Schon sank die Sonne immer tiefer, und noch war keine Spur von den rückkehrenden Spahis zu sehen. Bald war das Tal in Schatten gehüllt. Tarzan war zu vorsichtig, als daß er sich wieder auf den Weg nach dem Lager aufgemacht hätte, bevor er den Abteilungen genügend Zeit gelassen, in das Tal zurückzukehren, wo sie sich auf jeden Fall wieder zusammenfinden sollten. Je dunkler es wurde, desto sicherer fühlte er sich vor einem Angriff, denn in der Dunkelheit fühlte er sich zu Hause. Er wußte, daß niemand sich auch noch so vorsichtig ihm nähern konnte, ohne daß sein feines Gehör es wahrnahm.

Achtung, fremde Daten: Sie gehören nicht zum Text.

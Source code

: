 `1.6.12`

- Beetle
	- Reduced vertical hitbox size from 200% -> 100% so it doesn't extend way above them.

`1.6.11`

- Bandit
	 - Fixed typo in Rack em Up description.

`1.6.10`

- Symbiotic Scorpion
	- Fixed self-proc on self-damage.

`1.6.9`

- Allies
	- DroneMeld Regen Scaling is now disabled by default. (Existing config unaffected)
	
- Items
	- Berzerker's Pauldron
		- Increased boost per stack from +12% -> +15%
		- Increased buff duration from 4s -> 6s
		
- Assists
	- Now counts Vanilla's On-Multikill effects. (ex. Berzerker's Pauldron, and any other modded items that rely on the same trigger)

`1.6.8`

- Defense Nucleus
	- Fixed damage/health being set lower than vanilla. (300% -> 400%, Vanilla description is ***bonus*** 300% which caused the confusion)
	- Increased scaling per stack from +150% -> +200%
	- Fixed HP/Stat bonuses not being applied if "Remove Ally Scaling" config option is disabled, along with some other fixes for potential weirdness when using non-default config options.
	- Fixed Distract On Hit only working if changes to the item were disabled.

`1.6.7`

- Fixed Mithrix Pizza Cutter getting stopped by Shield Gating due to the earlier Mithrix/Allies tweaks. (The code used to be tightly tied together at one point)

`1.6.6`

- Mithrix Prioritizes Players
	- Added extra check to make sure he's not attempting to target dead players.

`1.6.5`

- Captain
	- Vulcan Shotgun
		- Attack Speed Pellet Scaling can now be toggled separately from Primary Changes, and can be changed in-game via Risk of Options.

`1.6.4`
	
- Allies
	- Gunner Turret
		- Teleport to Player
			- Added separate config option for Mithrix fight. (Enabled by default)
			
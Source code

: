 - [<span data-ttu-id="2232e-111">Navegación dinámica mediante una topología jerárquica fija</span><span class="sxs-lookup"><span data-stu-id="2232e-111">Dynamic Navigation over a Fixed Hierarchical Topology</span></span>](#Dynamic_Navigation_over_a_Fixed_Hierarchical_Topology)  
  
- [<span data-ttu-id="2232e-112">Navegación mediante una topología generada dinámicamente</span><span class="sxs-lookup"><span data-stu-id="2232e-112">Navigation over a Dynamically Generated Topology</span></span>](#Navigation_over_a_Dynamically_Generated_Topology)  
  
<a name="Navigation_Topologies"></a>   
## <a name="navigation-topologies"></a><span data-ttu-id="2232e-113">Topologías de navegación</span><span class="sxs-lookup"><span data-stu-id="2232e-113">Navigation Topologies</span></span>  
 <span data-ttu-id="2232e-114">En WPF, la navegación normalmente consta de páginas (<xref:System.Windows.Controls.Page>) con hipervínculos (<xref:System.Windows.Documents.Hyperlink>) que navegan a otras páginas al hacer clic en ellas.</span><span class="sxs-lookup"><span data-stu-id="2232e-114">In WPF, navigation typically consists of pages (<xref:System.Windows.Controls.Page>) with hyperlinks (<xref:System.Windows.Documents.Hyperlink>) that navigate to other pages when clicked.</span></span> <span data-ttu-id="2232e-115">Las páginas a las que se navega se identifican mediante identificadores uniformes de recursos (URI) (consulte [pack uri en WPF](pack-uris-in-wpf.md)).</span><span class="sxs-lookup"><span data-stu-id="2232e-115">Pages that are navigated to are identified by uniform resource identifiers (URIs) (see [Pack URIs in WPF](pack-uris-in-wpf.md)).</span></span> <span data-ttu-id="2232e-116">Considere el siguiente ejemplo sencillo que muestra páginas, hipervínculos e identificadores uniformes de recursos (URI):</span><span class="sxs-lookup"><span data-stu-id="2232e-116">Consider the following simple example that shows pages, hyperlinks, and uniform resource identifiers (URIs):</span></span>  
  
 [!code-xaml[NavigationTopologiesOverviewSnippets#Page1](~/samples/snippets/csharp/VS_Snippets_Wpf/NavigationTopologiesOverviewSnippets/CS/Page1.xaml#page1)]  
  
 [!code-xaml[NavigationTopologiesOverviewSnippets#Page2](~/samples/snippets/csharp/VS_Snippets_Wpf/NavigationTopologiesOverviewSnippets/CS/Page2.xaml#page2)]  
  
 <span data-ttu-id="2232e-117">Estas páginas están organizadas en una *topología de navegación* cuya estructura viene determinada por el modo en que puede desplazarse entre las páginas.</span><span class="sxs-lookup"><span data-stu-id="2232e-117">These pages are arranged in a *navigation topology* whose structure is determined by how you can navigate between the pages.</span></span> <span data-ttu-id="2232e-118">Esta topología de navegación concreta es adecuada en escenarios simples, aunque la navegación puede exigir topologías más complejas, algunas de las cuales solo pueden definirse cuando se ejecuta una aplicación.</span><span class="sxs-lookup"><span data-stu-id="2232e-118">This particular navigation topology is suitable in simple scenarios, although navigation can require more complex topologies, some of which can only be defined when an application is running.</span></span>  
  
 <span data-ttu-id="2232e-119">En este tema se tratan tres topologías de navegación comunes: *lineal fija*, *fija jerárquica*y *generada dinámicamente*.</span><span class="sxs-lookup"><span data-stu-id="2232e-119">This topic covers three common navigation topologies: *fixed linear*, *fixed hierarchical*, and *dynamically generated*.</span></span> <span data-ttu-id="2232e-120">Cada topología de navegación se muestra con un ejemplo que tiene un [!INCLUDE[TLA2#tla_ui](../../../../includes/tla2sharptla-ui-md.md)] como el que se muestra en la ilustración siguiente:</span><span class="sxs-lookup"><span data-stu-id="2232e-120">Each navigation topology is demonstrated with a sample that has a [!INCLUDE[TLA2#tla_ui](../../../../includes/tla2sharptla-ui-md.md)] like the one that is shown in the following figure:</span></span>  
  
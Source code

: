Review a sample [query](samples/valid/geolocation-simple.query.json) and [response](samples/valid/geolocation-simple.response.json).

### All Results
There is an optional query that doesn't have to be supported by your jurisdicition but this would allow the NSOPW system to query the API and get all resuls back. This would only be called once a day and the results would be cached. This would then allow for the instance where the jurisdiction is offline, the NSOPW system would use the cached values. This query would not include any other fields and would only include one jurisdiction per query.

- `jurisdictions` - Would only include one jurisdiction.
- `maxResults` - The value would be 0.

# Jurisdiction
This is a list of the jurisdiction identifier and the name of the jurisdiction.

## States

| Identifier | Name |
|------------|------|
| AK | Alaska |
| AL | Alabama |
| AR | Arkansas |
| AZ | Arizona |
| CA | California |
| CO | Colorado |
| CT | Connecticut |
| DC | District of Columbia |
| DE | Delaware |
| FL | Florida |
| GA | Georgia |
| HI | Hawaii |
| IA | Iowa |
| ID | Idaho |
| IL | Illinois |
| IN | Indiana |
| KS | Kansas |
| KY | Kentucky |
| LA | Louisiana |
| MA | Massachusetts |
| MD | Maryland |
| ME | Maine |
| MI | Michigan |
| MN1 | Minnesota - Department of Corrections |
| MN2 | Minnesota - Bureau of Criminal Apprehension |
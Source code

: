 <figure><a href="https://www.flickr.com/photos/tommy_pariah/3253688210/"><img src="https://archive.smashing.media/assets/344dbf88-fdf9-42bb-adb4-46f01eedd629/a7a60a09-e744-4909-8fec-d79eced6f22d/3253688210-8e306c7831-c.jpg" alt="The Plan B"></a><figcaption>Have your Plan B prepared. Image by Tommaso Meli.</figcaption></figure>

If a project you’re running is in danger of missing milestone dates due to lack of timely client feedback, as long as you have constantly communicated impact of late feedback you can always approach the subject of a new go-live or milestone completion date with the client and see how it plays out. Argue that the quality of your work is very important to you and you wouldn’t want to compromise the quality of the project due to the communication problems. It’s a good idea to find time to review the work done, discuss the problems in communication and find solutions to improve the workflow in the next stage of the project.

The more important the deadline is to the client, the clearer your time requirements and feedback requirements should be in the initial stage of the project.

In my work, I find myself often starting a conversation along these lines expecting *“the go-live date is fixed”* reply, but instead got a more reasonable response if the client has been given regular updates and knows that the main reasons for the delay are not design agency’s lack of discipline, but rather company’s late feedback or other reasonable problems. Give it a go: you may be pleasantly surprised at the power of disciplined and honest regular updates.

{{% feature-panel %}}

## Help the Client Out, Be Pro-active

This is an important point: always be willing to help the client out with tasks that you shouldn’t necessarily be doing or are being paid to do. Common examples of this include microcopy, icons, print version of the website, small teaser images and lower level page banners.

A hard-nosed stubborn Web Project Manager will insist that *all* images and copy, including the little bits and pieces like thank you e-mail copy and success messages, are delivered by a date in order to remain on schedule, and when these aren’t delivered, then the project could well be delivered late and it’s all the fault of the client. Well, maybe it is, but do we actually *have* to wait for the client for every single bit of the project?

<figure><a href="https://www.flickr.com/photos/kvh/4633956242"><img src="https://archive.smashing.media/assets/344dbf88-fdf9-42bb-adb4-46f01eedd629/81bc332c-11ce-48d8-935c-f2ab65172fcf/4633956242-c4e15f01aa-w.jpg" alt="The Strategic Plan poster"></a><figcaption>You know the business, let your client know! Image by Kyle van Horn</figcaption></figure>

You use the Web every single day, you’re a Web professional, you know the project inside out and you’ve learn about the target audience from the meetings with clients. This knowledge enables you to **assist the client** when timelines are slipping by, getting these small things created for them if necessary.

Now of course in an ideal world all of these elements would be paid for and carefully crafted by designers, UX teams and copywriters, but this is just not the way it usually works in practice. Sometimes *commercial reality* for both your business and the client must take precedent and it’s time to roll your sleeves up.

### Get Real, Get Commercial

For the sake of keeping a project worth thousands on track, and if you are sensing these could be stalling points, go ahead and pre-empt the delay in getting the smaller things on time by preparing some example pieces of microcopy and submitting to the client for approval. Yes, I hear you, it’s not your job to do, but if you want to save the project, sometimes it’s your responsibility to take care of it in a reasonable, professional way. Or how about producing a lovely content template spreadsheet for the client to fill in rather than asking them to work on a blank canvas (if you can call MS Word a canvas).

Zudem sahen auch seine scharfen Augen gut in der Dunkelheit und sein oft bewährter Geruchssinn verriet ihm das Herannahen eines Feindes schon auf weite Strecken.

So war er ruhig in dem sicheren Gefühl, daß ihn keine große Gefahr überraschen könnte. Ja, er war so sicher, daß er sich, mit dem Rücken an den Baum gelehnt, dem Schlaf hingab.

Er mußte bereits einige Stunden geschlafen haben, denn als er plötzlich durch das Schnauben und Auskeilen seines Pferdes geweckt wurde, schien der Mond hell über das kleine Tal, und sofort erkannte er – nicht zehn Schritte vor sich –, was sein Pferd so erregt machte.

Numa el adrea, der dunkelmähnige Löwe, stand vor ihm, prachtvoll, majestätisch, seinen Schweif hin- und herwerfend und beide glühende Augen auf seine Brust gerichtet. Ein freudiges Zucken ging durch Tarzans Glieder. Es war ihm, als ob er nach jahrelanger Trennung einen alten Freund wiedersähe. Einen Augenblick noch blieb er starr vor Staunen über diesen König der Wildnis stehen.

Aber jetzt duckte Numa sich, um zum Sprunge auszuholen. Schnell ergriff Tarzan das Gewehr. Noch nie in seinem Leben hatte er ein großes Tier geschossen. Immer hatte er nur seinen Speer, seine vergifteten Pfeile, seine Schlinge, sein Messer oder seine bloßen Hände dazu gebraucht. Instinktiv wünschte er seine Pfeile und sein Messer wieder zur Hand zu haben – er wäre damit seiner Sache sicherer gewesen.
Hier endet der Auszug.